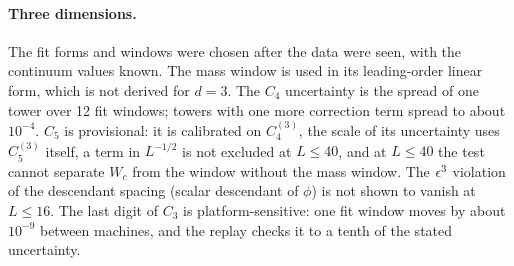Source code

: \paragraph{Three dimensions.}\label{htp:d3:caveats}
The fit forms and windows were chosen after the data were seen, with the continuum values known. The mass window is used
in its leading-order linear form, which is not derived for $d=3$. The $C_4$ uncertainty is the spread of one tower over
12 fit windows; towers with one more correction term spread to about $10^{-4}$. $C_5$ is provisional: it is calibrated on
$C_4^{(3)}$, the scale of its uncertainty uses $C_5^{(3)}$ itself, a term in $L^{-1/2}$ is not excluded at $L\le40$, and
at $L\le40$ the test cannot separate $W_c$ from the window without the mass window. The $\eps^3$ violation of the descendant
spacing (scalar descendant of $\phi$) is not shown to vanish at $L\le16$. The last digit of $C_3$ is platform-sensitive: one fit window moves by about
$10^{-9}$ between machines, and the replay checks it to a tenth of the stated uncertainty.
★ ★ ★
#### What to produce
Search the records above for the word "spread", then say how many lines contain it. Give the number alone.

#### Output of the exercise
2